I elected to “preview” the book as an audiobook borrowed from the library, jotting 32 pages of notes as I went along. 24 audio-hours later, I am ready to report. A key point from the authors is: it didn’t have to be this way. To which I say: but it is. Making a convincing case that it could have gone much differently is a tall order given a single—seemingly conclusive—global experimental run. But we’ll get to all that.

I will say up front that I am unqualified to supply a scholarly critique of the book. I can’t argue about any of the archeological evidence, but do find that I have a few bones to pick when it comes to logic and interpretation.

Before I got very far into the book, I wrote down some things I wanted to learn from it.

  1. Is my basic understanding correct: that agriculture leads straight to modernity, in time?
  2. Will the book provide insight into the emergence of human supremacy—a false sense of separateness or transcendence above nature that drives much of modernity?
  3. Does the book talk about animist belief systems and how languages embodied different ways of thinking?
  4. Does the book present our history in the context of one-time inheritance spending of, e.g., fossil fuels and ecological health?
  5. Is the “Everything” in the title broader than an anthropocentric focus on the last 10,000 years as civilizations arose?

I can say that the answer to all these questions is, disappointingly, no.
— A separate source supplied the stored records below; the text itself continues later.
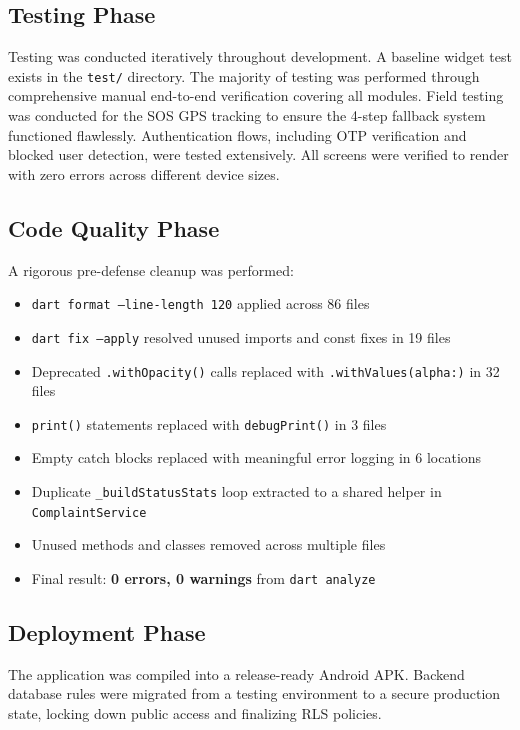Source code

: \documentclass[12pt, a4paper, twoside, openany]{report}
\begin{document}
\subsection{Testing Phase}
Testing was conducted iteratively throughout development. A baseline widget test exists in the \texttt{test/} directory. The majority of testing was performed through comprehensive manual end-to-end verification covering all modules. Field testing was conducted for the SOS GPS tracking to ensure the 4-step fallback system functioned flawlessly. Authentication flows, including OTP verification and blocked user detection, were tested extensively. All screens were verified to render with zero errors across different device sizes.

\subsection{Code Quality Phase}
A rigorous pre-defense cleanup was performed:
\begin{itemize}
    \item \texttt{dart format --line-length 120} applied across 86 files
    \item \texttt{dart fix --apply} resolved unused imports and const fixes in 19 files
    \item Deprecated \texttt{.withOpacity()} calls replaced with \texttt{.withValues(alpha:)} in 32 files
    \item \texttt{print()} statements replaced with \texttt{debugPrint()} in 3 files
    \item Empty catch blocks replaced with meaningful error logging in 6 locations
    \item Duplicate \texttt{\_buildStatusStats} loop extracted to a shared helper in \texttt{ComplaintService}
    \item Unused methods and classes removed across multiple files
    \item Final result: \textbf{0 errors, 0 warnings} from \texttt{dart analyze}
\end{itemize}

\subsection{Deployment Phase}
The application was compiled into a release-ready Android APK. Backend database rules were migrated from a testing environment to a secure production state, locking down public access and finalizing RLS policies.
\end{document}

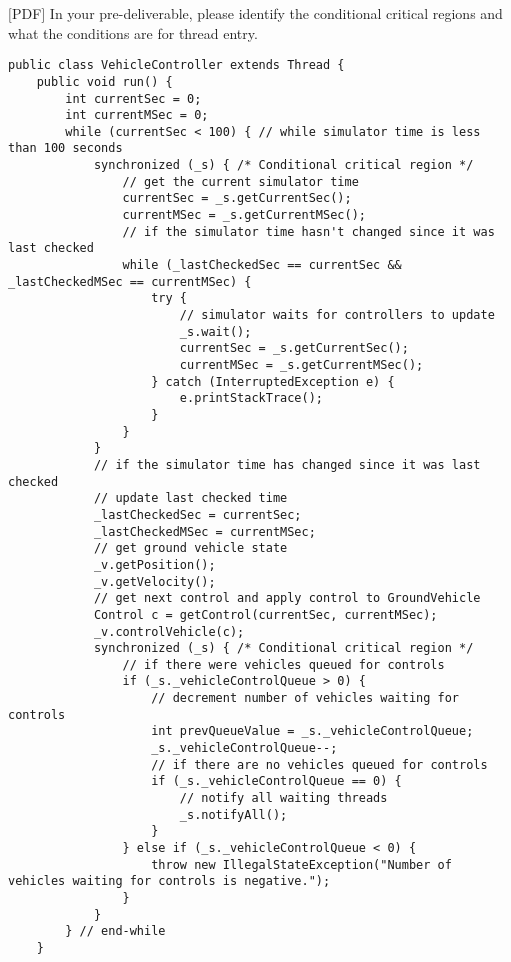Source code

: \documentclass[12pt]{article}
\begin{document}
 $[$PDF$]$ In your pre-deliverable, please identify the conditional critical regions and what the conditions are for thread entry.\qe
\begin{lstlisting}
public class VehicleController extends Thread {
	public void run() {
        int currentSec = 0;
        int currentMSec = 0;
        while (currentSec < 100) { // while simulator time is less than 100 seconds
            synchronized (_s) { /* Conditional critical region */
                // get the current simulator time
                currentSec = _s.getCurrentSec();
                currentMSec = _s.getCurrentMSec();
                // if the simulator time hasn't changed since it was last checked
                while (_lastCheckedSec == currentSec && _lastCheckedMSec == currentMSec) {
                    try {
                        // simulator waits for controllers to update
                        _s.wait();
                        currentSec = _s.getCurrentSec();
                        currentMSec = _s.getCurrentMSec();
                    } catch (InterruptedException e) {
                        e.printStackTrace();
                    }
                }
            }
            // if the simulator time has changed since it was last checked
            // update last checked time
            _lastCheckedSec = currentSec;
            _lastCheckedMSec = currentMSec;
            // get ground vehicle state
            _v.getPosition();
            _v.getVelocity();
            // get next control and apply control to GroundVehicle
            Control c = getControl(currentSec, currentMSec);
            _v.controlVehicle(c);
            synchronized (_s) { /* Conditional critical region */
                // if there were vehicles queued for controls
                if (_s._vehicleControlQueue > 0) {
                    // decrement number of vehicles waiting for controls
                    int prevQueueValue = _s._vehicleControlQueue;
                    _s._vehicleControlQueue--;
                    // if there are no vehicles queued for controls
                    if (_s._vehicleControlQueue == 0) {
                        // notify all waiting threads
                        _s.notifyAll();
                    }
                } else if (_s._vehicleControlQueue < 0) {
                    throw new IllegalStateException("Number of vehicles waiting for controls is negative.");
                }
            }
        } // end-while
    }
\end{lstlisting}
\end{document}
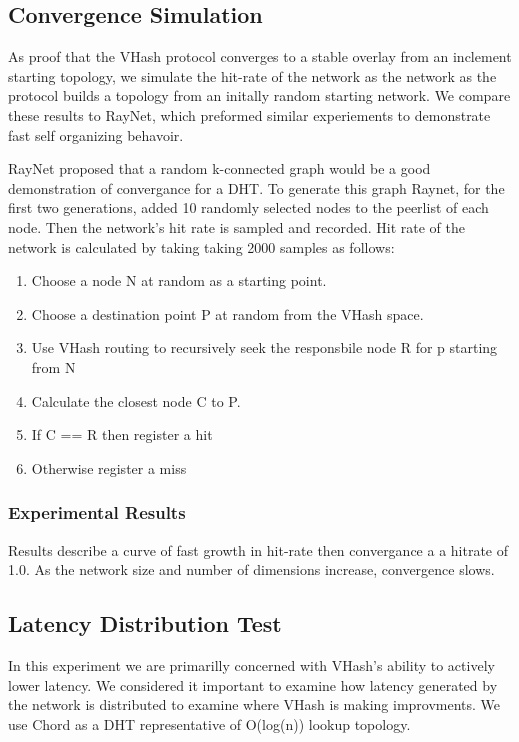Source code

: \documentclass{IEEEtran}
\begin{document}
\subsection{Convergence Simulation}
As proof that the VHash protocol converges to a stable overlay from an inclement starting topology, we simulate the hit-rate of the network as the network as the protocol builds a topology from an initally random starting network.
We compare these results to RayNet, which preformed similar experiements to demonstrate fast self organizing behavoir.

RayNet proposed that a random k-connected graph would be a good demonstration of convergance for a DHT.
To generate this graph Raynet, for the first two generations, added 10 randomly selected nodes to the peerlist of each node.
Then the network's hit rate is sampled and recorded.
Hit rate of the network is calculated by taking taking 2000 samples as follows:
\begin{enumerate}
            \item{Choose a node N at random as a starting point.}
            \item{Choose a destination point P at random from the VHash space.}
            \item{Use VHash routing to recursively seek the responsbile node R for p starting from N}
            \item{Calculate the closest node C to P.}
            \item{If C == R then register a hit}
            \item{Otherwise register a miss}
\end{enumerate}

\subsubsection{Experimental Results}
Results describe a curve of fast growth in hit-rate then convergance a a hitrate of 1.0.
As the network size and number of dimensions increase, convergence slows.


\subsection{Latency Distribution Test}
In this experiment we are primarilly concerned with VHash's ability to actively lower latency.
We considered it important to examine how latency generated by the network is distributed to examine where VHash is making improvments.
We use Chord as a DHT representative of O(log(n)) lookup topology.
\end{document}
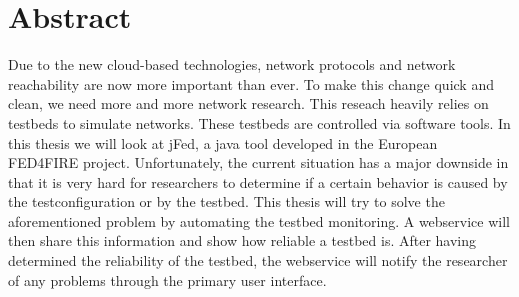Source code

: \newpage
\chapter*{Abstract}
\npar
Due to the new cloud-based technologies, network protocols and network reachability are now more important than ever. To make this change quick and clean, we need more and more network research. This reseach heavily relies on testbeds to simulate networks. These testbeds are controlled via software tools. In this thesis we will look at jFed, a java tool developed in the European FED4FIRE project. Unfortunately, the current situation has a major downside in that it is very hard for researchers to determine if a certain behavior is caused by the testconfiguration or by the testbed. 
\npar
This thesis will try to solve the aforementioned problem by automating the testbed monitoring. A webservice will then share this information and show how reliable a testbed is. After having determined the reliability of the testbed, the webservice will notify the researcher of any problems through the primary user interface.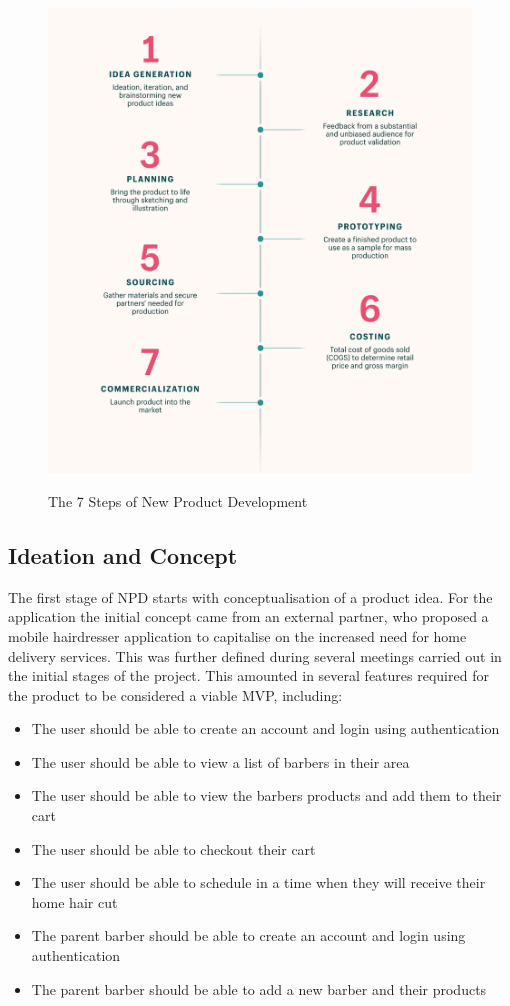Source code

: \documentclass[12pt]{article}
\begin{document}
	\begin{figure}[H]
		\centering
		\includegraphics[scale=0.15]{images/npd.png}
		\caption{The 7 Steps of New Product Development}
		\label{fig:npd} \cite{shopifyWhatProductDevelopment}
	\end{figure}
	
	
	\subsection{Ideation and Concept}
	\label{ideation-concept}
	The first stage of NPD starts with conceptualisation of a product idea. For the application the initial concept came from an external partner, who proposed a mobile hairdresser application to capitalise on the increased need for home delivery services. This was further defined during several meetings carried out in the initial stages of the project. This amounted in several features required for the product to be considered a viable MVP, including:
	\begin{itemize}
		\item The user should be able to create an account and login using authentication
		\item The user should be able to view a list of barbers in their area
		\item The user should be able to view the barbers products and add them to their cart
		\item The user should be able to checkout their cart
		\item The user should be able to schedule in a time when they will receive their home hair cut
		\item The parent barber should be able to create an account and login using authentication
		\item The parent barber should be able to add a new barber and their products

	\end{itemize}
\end{document}
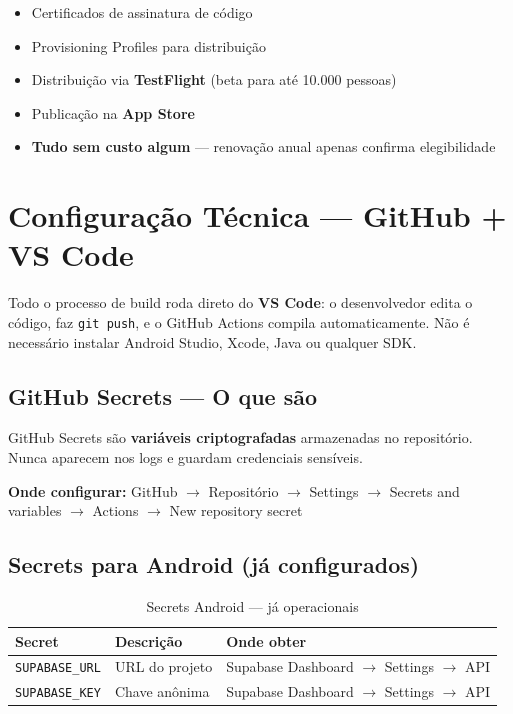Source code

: \documentclass[12pt, a4paper]{article}
\begin{document}
\begin{itemize}
  \item Certificados de assinatura de c\'odigo
  \item Provisioning Profiles para distribui\c{c}\~ao
  \item Distribui\c{c}\~ao via \textbf{TestFlight} (beta para at\'e 10.000 pessoas)
  \item Publica\c{c}\~ao na \textbf{App Store}
  \item \textbf{Tudo sem custo algum} --- renova\c{c}\~ao anual apenas confirma elegibilidade
\end{itemize}


\newpage
\section{Configura\c{c}\~ao T\'ecnica --- GitHub + VS Code}

Todo o processo de build roda direto do \textbf{VS Code}: o desenvolvedor edita o c\'odigo, faz \texttt{git push}, e o GitHub Actions compila automaticamente. N\~ao \'e necess\'ario instalar Android Studio, Xcode, Java ou qualquer SDK.

\subsection{GitHub Secrets --- O que s\~ao}

GitHub Secrets s\~ao \textbf{vari\'aveis criptografadas} armazenadas no reposit\'orio. Nunca aparecem nos logs e guardam credenciais sens\'iveis.

\begin{caixainfo}
  \textbf{Onde configurar:} GitHub $\rightarrow$ Reposit\'orio $\rightarrow$ Settings $\rightarrow$ Secrets and variables $\rightarrow$ Actions $\rightarrow$ New repository secret
\end{caixainfo}

\subsection{Secrets para Android (j\'a configurados)}

\begin{table}[H]
\centering
\renewcommand{\arraystretch}{1.4}
\begin{tabularx}{\textwidth}{|l|X|X|}
\hline
\rowcolor{verdeE}
\textbf{\color{white}Secret} & \textbf{\color{white}Descri\c{c}\~ao} & \textbf{\color{white}Onde obter} \\
\hline
\texttt{SUPABASE\_URL} & URL do projeto & Supabase Dashboard $\rightarrow$ Settings $\rightarrow$ API \\
\hline
\rowcolor{cinzaC}
\texttt{SUPABASE\_KEY} & Chave an\^onima & Supabase Dashboard $\rightarrow$ Settings $\rightarrow$ API \\
\hline
\end{tabularx}
\caption{Secrets Android --- j\'a operacionais}
\end{table}
\end{document}
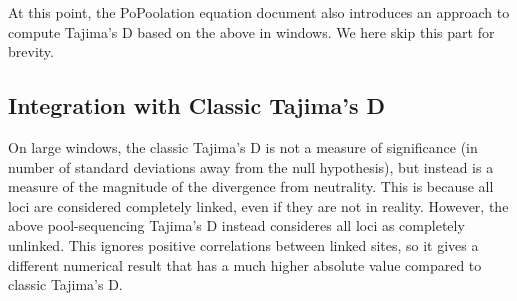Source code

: \documentclass[letterpaper,fontsize=9pt,DIV=12]{scrartcl}
\newcounter{todo}
\newcommand\todo[1]{}
\begin{document}
At this point, the PoPoolation equation document also introduces an approach to compute Tajima's D based on the above in windows.
We here skip this part for brevity.







\subsection{Integration with Classic Tajima's D}
\label{supp:sec:TajimaD:sub:Classic}

On large windows, the classic Tajima's D is not a measure of significance (in number of standard deviations away from the null hypothesis), but instead is a measure of the magnitude of the divergence from neutrality.  This is because all loci are considered completely linked, even if they are not in reality.  However, the above pool-sequencing Tajima's D instead consideres all loci as completely unlinked. This ignores positive correlations between linked sites, so it gives a different numerical result that has a much higher absolute value compared to classic Tajima's D.
\end{document}
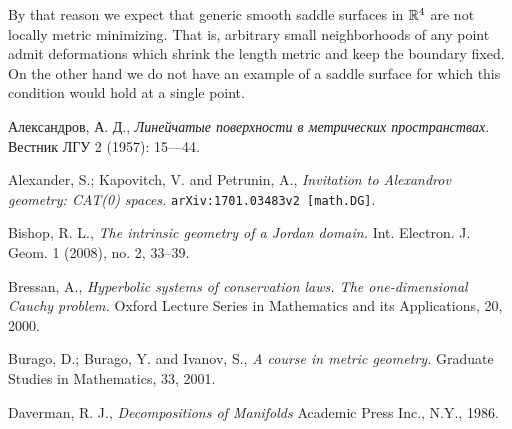 \documentclass{article}
\begin{document}
By that reason we expect that generic smooth saddle surfaces in $\mathbb{R}^4$ are not locally metric minimizing. 
That is, arbitrary small neighborhoods of any point admit deformations which shrink 
the length metric and keep the boundary fixed.
On the other hand we do not have an example of a saddle surface for which this condition would hold at a single point.


\begin{thebibliography}{52}

\begin{otherlanguage}{russian}
Александров, А. Д., 
\textit{Линейчатые поверхности в метрических пространствах.}
Вестник ЛГУ 2 (1957): 15---44.
\end{otherlanguage}

Alexander, S.; Kapovitch, V. and Petrunin, A.,
\textit{Invitation to Alexandrov geometry: CAT(0) spaces.}
\texttt{arXiv:1701.03483v2 [math.DG]}.

Bishop, R. L.,
\textit{The intrinsic geometry of a Jordan domain.}
Int. Electron. J. Geom. 1 (2008), no. 2, 33--39. 

 Bressan, A.,
\textit{Hyperbolic systems of conservation laws.
The one-dimensional Cauchy problem.}
Oxford Lecture Series in Mathematics and its Applications, 20, 2000.

Burago, D.; Burago, Y. and Ivanov, S.,
\textit{A course in metric geometry.}
Graduate Studies in Mathematics, 33, 2001.


 Daverman, R. J.,
\textit{Decompositions of Manifolds}
Academic Press Inc., N.Y., 1986.






\end{thebibliography}
\end{document}
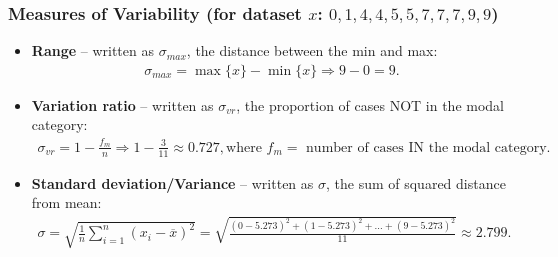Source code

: \documentclass[aspectratio=169]{beamer}
\theoremstyle{principle}
\begin{document}
\begin{frame}
\frametitle{Measures of Variability (for dataset $x$: $0, 1, 4, 4, 5, 5, 7, 7, 7, 9, 9$)}
\begin{itemize}

\item \textbf{Range} -- written as $\sigma_{max}$, the distance between the min and max: 
\begin{align*}
\sigma_{max} = \max\{x\} - \min\{x\} \Longrightarrow 9 - 0 = 9.
\end{align*}

\item[]\color{white} \textbf{Variation ratio} -- written as $\sigma_{vr}$, the proportion of cases NOT in the modal category:
\begin{align*}
\sigma_{vr} = 1 - \frac{f_m}{n}\Longrightarrow 1 - \frac{3}{11} \approx 0.727, \mbox{where  }f_m =\mbox{ number of cases IN the modal category}.
\end{align*}

\item[]\color{white} \textbf{Standard deviation/Variance} -- written as $\sigma$, the sum of squared distance from mean:
\begin{align*}
\sigma = \sqrt{\frac{1}{n}\sum_{i=1}^n(x_i - \overline{x})^2} = \sqrt{\frac{(0 - 5.273)^2 + (1 - 5.273)^2 + \hdots + (9 - 5.273)^2}{11}}\approx 2.799.
\end{align*}

\end{itemize}
\end{frame}
\end{document}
But I’ll be a bit slippery on the first point, in due time.

A Rough Start

I got off on the wrong foot with the book (before later growing to like it, briefly) because Chapter 1 revealed something I considered to be fundamentally wrong with the approach. The authors put forth two Enlightenment-era views of the nature of humanity that remain influential today. Hobbes characterized life before modernity as “solitary, poor, nasty, brutish, and short,” implying a sort of barbarism intrinsic to humans (see my earlier counterpoint), remedied by civilizational constructs. Meanwhile, Rousseau imagined an innocent age of idyllic harmony with nature that was destroyed by the very same trappings of civilization—starting with agriculture 10,000 years ago. In reaction to these schools of thought, the authors enumerate their three motivations for writing the book:

…we don’t much like the choice between these two alternatives. Our objections can be classified into three broad categories. As accounts of the general course of human history, they:

  1. simply aren’t true;
  2. have dire political implications;
  3. make the past needlessly dull.

On the first: by all means let’s get the facts right. On the third: I looked forward to learning about the richly storied past. On the second: they lost me. It seems like working backwards—much like IPCC models that start with politically acceptable trends in economic and energy growth and examine the resulting climate consequences (rather than the harder job of evaluating what is biophysically likely or possible). Sometimes implications are dire, and we don’t get to choose. But okay, I’ve been warned that a primary motivation is rejection of implications.

Core Content and Themes

The primary message I took away is not terribly surprising to me in hindsight, and actually reinforces an important message: early humans were impressive, diverse, thoughtful, logical, creative, generous, and fiercely free as groups. The picture that emerges is far more multi-dimensional than facile characterizations of early humans—by either Hobbes or Rousseau. In many ways, modernity has served to dumb us down as individuals. Particularly engaging were stories of French encounters with Indigenous Americans, who often ran circles around Europeans in reasoned, eloquent discourse. I am also a sucker for (apparently numerous and overwhelmingly lopsided) accounts of people who tried both European and Indigenous lifestyles and ran back to (or stayed in) Indigenous communities having acquired full, adult knowledge of the pros and cons of each.  Perhaps Indigenous life held onto a sense of meaning, place, and unconditional community that has long disappeared in modernity.

Down with Determinism!

A recurrent theme of the book is pushback against determinism or any sense of inevitability, supported by myriad examples of places and times that defied conventional expectations. People tried all manner of organizational arrangements in almost every order and combination—some even flip-flopping between radically different regimes on a seasonal basis. The argument seems to be that if even one society (and in fact, there were many) goes against the deterministic, evolutionary narrative, then determinism is destroyed.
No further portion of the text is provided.